Here’s a relevant family law-related question: What is an inappropriate subject to address in divorce mediation?
And here’s an answer, buttressed by reams of empirical evidence and the anecdotal musings of legions of people who have invoked the process to end their marriage: There is very little that can’t be raised, negotiated and successfully concluded in a mediated divorce.
Although many Texas residents and other individuals and families across the country likely think of a courtroom process when it comes to divorce (that is, the rather somber and antiseptic venue centrally marked by adversarialism), increasingly more divorcing couples are heartened by the knowledge that there is a ready alternative to a formally litigated divorce.
An immediate attraction of divorce mediation for many participants is that they — and not a judge, who is, after all, a largely disinterested stranger — control the timing, pace and focus in divorce negotiations.
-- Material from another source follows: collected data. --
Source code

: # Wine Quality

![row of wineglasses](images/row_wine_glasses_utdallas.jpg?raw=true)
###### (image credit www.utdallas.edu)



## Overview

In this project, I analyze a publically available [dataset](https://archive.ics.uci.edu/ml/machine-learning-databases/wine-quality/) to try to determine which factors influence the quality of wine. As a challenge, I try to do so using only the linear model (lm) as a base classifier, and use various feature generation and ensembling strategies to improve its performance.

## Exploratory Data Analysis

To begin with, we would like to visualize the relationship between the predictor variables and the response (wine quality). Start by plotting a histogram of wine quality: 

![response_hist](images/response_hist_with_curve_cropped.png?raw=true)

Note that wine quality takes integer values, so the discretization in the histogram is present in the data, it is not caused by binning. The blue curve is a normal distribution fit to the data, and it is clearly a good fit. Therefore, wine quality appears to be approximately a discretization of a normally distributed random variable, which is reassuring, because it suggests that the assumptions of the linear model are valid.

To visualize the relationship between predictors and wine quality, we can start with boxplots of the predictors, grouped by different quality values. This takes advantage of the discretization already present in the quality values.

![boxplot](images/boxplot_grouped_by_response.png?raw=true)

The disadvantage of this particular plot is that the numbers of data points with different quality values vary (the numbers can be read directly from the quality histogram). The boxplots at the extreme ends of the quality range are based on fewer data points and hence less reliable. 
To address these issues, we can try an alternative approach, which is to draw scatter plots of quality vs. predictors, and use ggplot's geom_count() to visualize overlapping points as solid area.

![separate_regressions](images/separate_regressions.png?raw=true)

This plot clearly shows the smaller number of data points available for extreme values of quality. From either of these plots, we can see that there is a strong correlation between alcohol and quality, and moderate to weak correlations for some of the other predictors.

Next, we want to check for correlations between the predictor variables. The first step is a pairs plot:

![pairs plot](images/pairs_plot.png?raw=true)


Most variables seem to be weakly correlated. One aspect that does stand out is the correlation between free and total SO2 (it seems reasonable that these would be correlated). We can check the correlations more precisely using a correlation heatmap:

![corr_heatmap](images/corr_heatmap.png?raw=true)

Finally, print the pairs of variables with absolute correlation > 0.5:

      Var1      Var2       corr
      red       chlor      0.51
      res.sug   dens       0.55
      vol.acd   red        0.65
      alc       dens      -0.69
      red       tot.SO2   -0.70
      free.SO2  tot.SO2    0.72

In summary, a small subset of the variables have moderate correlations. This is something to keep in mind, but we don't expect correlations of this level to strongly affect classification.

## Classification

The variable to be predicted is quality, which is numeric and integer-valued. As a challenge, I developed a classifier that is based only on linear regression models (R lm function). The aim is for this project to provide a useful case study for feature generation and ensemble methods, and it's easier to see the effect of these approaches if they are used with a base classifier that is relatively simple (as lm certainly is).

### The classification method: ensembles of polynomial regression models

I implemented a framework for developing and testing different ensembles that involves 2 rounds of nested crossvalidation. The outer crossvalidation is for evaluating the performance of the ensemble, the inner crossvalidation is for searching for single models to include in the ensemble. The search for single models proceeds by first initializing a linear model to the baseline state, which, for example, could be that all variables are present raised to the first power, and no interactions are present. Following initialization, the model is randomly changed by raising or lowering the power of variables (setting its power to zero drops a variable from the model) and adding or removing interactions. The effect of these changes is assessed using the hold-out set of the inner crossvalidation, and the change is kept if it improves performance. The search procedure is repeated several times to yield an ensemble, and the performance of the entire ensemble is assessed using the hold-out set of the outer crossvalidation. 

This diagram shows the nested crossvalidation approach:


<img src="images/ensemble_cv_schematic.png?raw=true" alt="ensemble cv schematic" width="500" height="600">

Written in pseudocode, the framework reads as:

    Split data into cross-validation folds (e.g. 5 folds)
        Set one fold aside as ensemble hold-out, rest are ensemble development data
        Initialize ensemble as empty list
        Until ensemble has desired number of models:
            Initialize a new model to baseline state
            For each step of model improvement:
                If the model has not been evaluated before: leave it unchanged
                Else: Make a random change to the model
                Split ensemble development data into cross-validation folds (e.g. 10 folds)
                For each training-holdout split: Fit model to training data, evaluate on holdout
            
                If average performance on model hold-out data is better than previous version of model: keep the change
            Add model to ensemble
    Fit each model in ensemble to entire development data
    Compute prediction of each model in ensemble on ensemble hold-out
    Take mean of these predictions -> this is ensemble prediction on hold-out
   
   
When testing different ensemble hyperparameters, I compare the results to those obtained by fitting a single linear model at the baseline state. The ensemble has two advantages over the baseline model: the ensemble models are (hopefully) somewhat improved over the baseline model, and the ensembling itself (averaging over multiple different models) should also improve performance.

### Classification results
A core feature of mediation is autonomy, and that resides with the divorcing spouses, not an austere judicial figure.
Coupled with that, too, is the prominent plus that many couples point to regarding costs and time expended on a matter that no one wants to unduly prolong. Motions, delays, arguments, recurrently scheduled hearings — these are products of a litigated divorce, not a mediated dissolution.
Many family law attorneys ensure that they broach the topic of divorce mediation with clients who are seeking to terminate their marriage, while remaining civil about things and smart about costs and other efficiencies.
Proven lawyers point out the possible upsides, while at the same time stressing that mediation is not a panacea for every divorce. Candidly, some divorces are flatly destined for the courtroom, and a seasoned attorney is well prepared to represent a client in both court and in the more informal atmosphere of a mediation setting, depending on what best promotes that party’s interests.